I couldnt believe it
I called her pediatric team at the hospital and near screamed it down the phone, i was ecstatic
We had our next appointment the following day and had a urine sample sent off for testing.
Urine Results were in
Protein in her urine
Previous Test it was 10,000
It dropped to 80
Creatinine in her urine
Previous test was 2522
Now dropped to 1000
Protein/Creatinine Ratio – Average is less than 200.
Previous test was 4003
Now dropped to 48
3 DAYS of no protein in her home tests and she was officially classed as IN REMISSION
Her specialists could hardly believe the results. She was showing remarkable improvements
Her urine has improved more and more and more as the weeks have gone on. Her weekly pediatric appointments then moved to fortnightly because was maintaining her remission
She was back to previous weight, she was eating again, off her fluid restrictions and we worked with a renal dietician to ensure her diet was perfect for Kidney Health. And she was back to daycare
Because her kidneys are already scar’d we still have to be careful as they can ‘relapse’ if she gets a virus again, even though she is on medication.
She has remained on the medication for nearly 5 months, and stayed in REMISSION.
To even be able to say that is incredible and I feel so incredibly blessed that her body has healed this way and stayed stable.
I have done everything I can in my control to ensure her kidneys are of optimal health. If her condition is genetic (we are yet to have the results back from her DNA testing) then she has the best possible chance to fight this.
Children can live with Nephrotic Syndrome and not relapse, however the kidney scaring that was already caused will always be there.
Fortnightly Assessments then turned to Monthly Assessments and we were moved down to the Allied Health of the hospital to see our Pediatrician rather than on the ward, as London doesn’t need frequent blood tests anymore.
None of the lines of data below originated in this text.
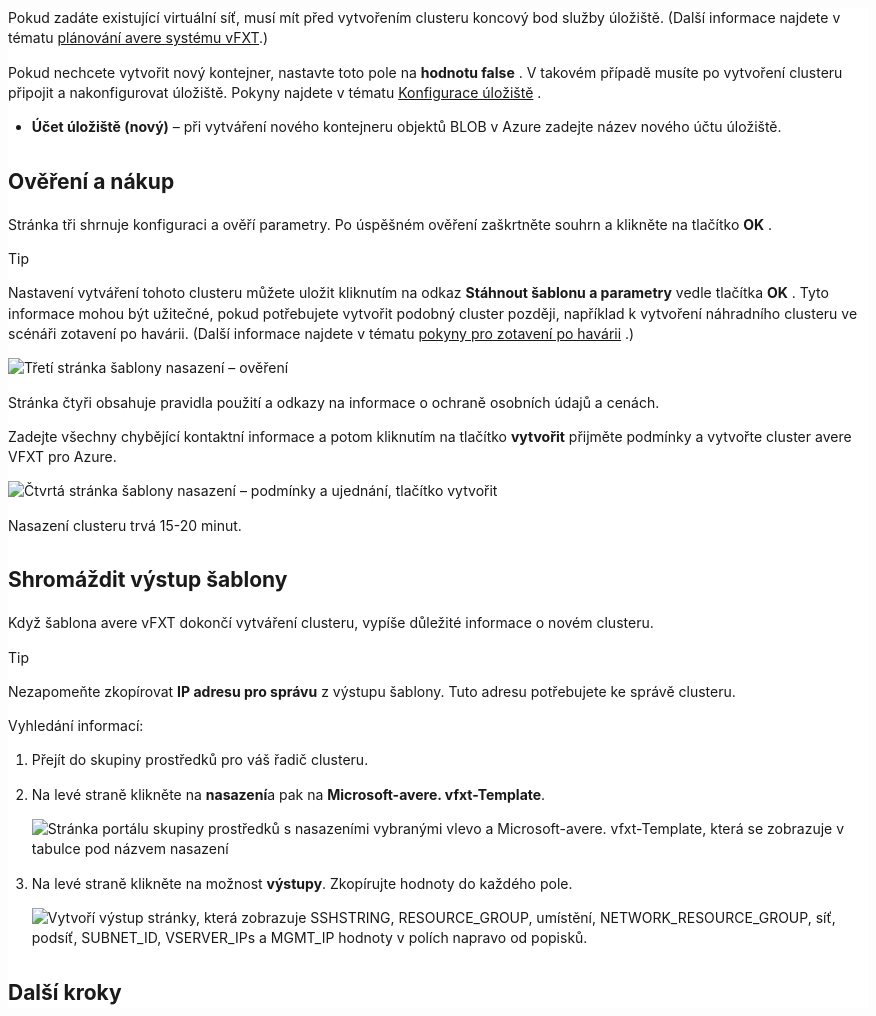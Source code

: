   Pokud zadáte existující virtuální síť, musí mít před vytvořením clusteru koncový bod služby úložiště. (Další informace najdete v tématu [plánování avere systému vFXT](avere-vfxt-deploy-plan.md).)

  Pokud nechcete vytvořit nový kontejner, nastavte toto pole na **hodnotu false** . V takovém případě musíte po vytvoření clusteru připojit a nakonfigurovat úložiště. Pokyny najdete v tématu [Konfigurace úložiště](avere-vfxt-add-storage.md) .

* **Účet úložiště (nový)** – při vytváření nového kontejneru objektů BLOB v Azure zadejte název nového účtu úložiště.

## <a name="validation-and-purchase"></a>Ověření a nákup

Stránka tři shrnuje konfiguraci a ověří parametry. Po úspěšném ověření zaškrtněte souhrn a klikněte na tlačítko **OK** .

> [!TIP]
> Nastavení vytváření tohoto clusteru můžete uložit kliknutím na odkaz **Stáhnout šablonu a parametry** vedle tlačítka **OK** . Tyto informace mohou být užitečné, pokud potřebujete vytvořit podobný cluster později, například k vytvoření náhradního clusteru ve scénáři zotavení po havárii. (Další informace najdete v tématu [pokyny pro zotavení po havárii](disaster-recovery.md) .)

![Třetí stránka šablony nasazení – ověření](media/avere-vfxt-deploy-3.png)

Stránka čtyři obsahuje pravidla použití a odkazy na informace o ochraně osobních údajů a cenách.

Zadejte všechny chybějící kontaktní informace a potom kliknutím na tlačítko **vytvořit** přijměte podmínky a vytvořte cluster avere VFXT pro Azure.

![Čtvrtá stránka šablony nasazení – podmínky a ujednání, tlačítko vytvořit](media/avere-vfxt-deploy-4.png)

Nasazení clusteru trvá 15-20 minut.

## <a name="gather-template-output"></a>Shromáždit výstup šablony

Když šablona avere vFXT dokončí vytváření clusteru, vypíše důležité informace o novém clusteru.

> [!TIP]
> Nezapomeňte zkopírovat **IP adresu pro správu** z výstupu šablony. Tuto adresu potřebujete ke správě clusteru.

Vyhledání informací:

1. Přejít do skupiny prostředků pro váš řadič clusteru.

1. Na levé straně klikněte na **nasazení**a pak na **Microsoft-avere. vfxt-Template**.

   ![Stránka portálu skupiny prostředků s nasazeními vybranými vlevo a Microsoft-avere. vfxt-Template, která se zobrazuje v tabulce pod názvem nasazení](media/avere-vfxt-outputs-deployments.png)

1. Na levé straně klikněte na možnost **výstupy**. Zkopírujte hodnoty do každého pole.

   ![Vytvoří výstup stránky, která zobrazuje SSHSTRING, RESOURCE_GROUP, umístění, NETWORK_RESOURCE_GROUP, síť, podsíť, SUBNET_ID, VSERVER_IPs a MGMT_IP hodnoty v polích napravo od popisků.](media/avere-vfxt-outputs-values.png)

## <a name="next-steps"></a>Další kroky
Her blood testing got pushed back to every 2-3months rather then weekly, as a simple ‘check up’ to ensure she is thriving.
London started to have quite the collection of souvenirs from all of scans and bloods being done. She now has a ‘hospital’ bag that has her precious teddies and puppets and items I can tell her about when shes old enough. You got these for being SO STRONG
Her current results
Albumin in her blood levels had risen from only 5 back up to 48
The protein she was leaking has completely stopped.
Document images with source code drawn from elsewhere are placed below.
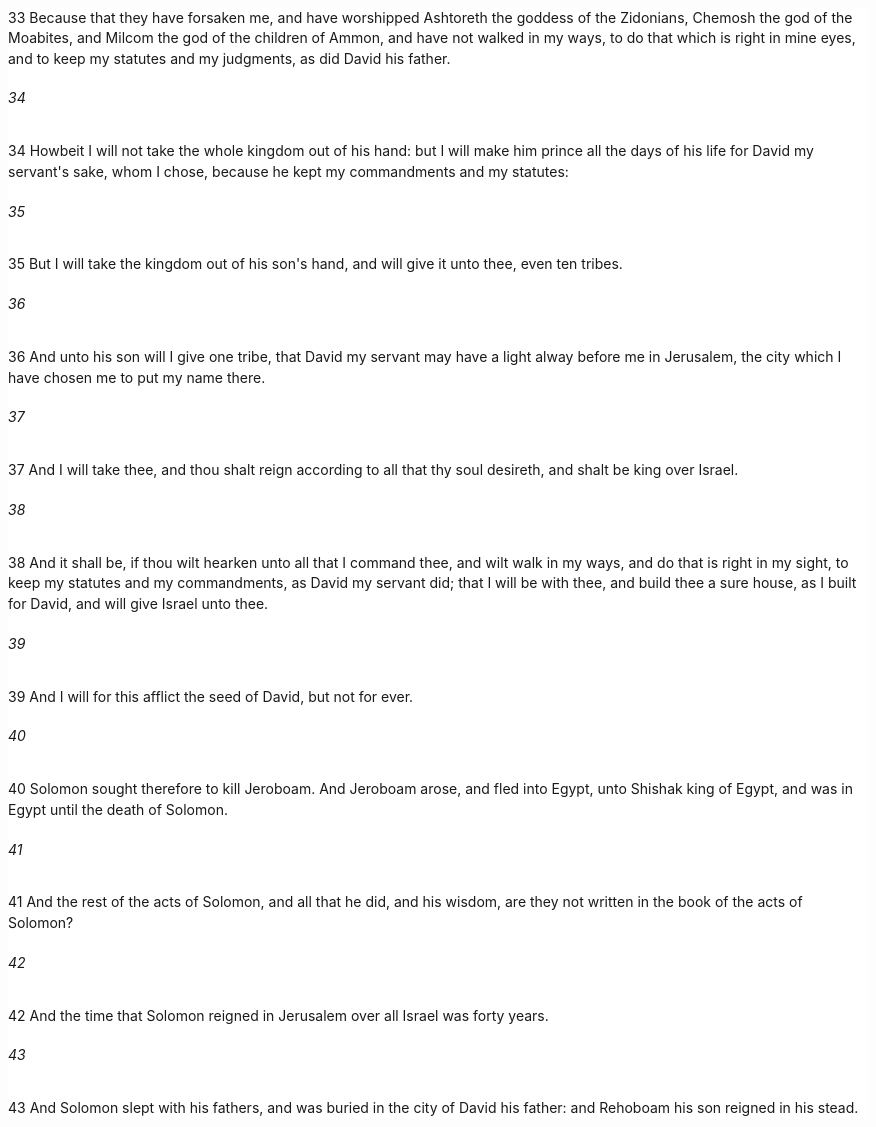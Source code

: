 33 Because that they have forsaken me, and have worshipped Ashtoreth the goddess of the Zidonians, Chemosh the god of the Moabites, and Milcom the god of the children of Ammon, and have not walked in my ways, to do that which is right in mine eyes, and to keep my statutes and my judgments, as did David his father.
###### 34
34 Howbeit I will not take the whole kingdom out of his hand: but I will make him prince all the days of his life for David my servant's sake, whom I chose, because he kept my commandments and my statutes:
###### 35
35 But I will take the kingdom out of his son's hand, and will give it unto thee, even ten tribes.
###### 36
36 And unto his son will I give one tribe, that David my servant may have a light alway before me in Jerusalem, the city which I have chosen me to put my name there.
###### 37
37 And I will take thee, and thou shalt reign according to all that thy soul desireth, and shalt be king over Israel.
###### 38
38 And it shall be, if thou wilt hearken unto all that I command thee, and wilt walk in my ways, and do that is right in my sight, to keep my statutes and my commandments, as David my servant did; that I will be with thee, and build thee a sure house, as I built for David, and will give Israel unto thee.
###### 39
39 And I will for this afflict the seed of David, but not for ever.
###### 40
40 Solomon sought therefore to kill Jeroboam. And Jeroboam arose, and fled into Egypt, unto Shishak king of Egypt, and was in Egypt until the death of Solomon.
###### 41
41 And the rest of the acts of Solomon, and all that he did, and his wisdom, are they not written in the book of the acts of Solomon?
###### 42
42 And the time that Solomon reigned in Jerusalem over all Israel was forty years.
###### 43
43 And Solomon slept with his fathers, and was buried in the city of David his father: and Rehoboam his son reigned in his stead.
And she has maintained this for months.
She has also maintained 100% Kidney Function throughout this entire health deterioration. The scaring on the blood vessels of the kidneys has been what they are watching. And the 100% function is what I held onto through this entire hospital stay, she still has them functioning and when this is all over, she still has them functioning. I just repeated this to myself
She now walks into her hospital appointments strutting her stuff, confident that she wont be hurt there, she no longer associates these appointments with pain and she lets them do her ob checks – blood pressure and all. She even holds her arm out
Our worlds were turned upside down in April 2020.
We are slowly recovering from the experiences and trying to remain optimistic and strong for what lies ahead for London. Recovery or Relapse
We will be ready to fight it.
October 2020 we will look at completely weaning London from her medication, slowly. To see how her kidneys respond and give her body a chance to heal non-medicated. The risks of this medication are still quite high and it can cause other things to go wrong in her body, including reducing ‘kidney function’ over time so the plan to wean her off and see how she responds is one I’m very much looking forward to.
We all have a theory on what Londons recovery could mean. The doctors are saying
‘Could the steroids have needed more time to work, as seen a slight improvement in her urine at Westmead’
‘Could they have taken a tiny amount of scaring from the biopsey and that was the only spot that was scared’
‘Could this be minimal change for her and not FSGS’
Now we wait for the DNA results to come back. If this is NON GENETIC then I know, Shes got this!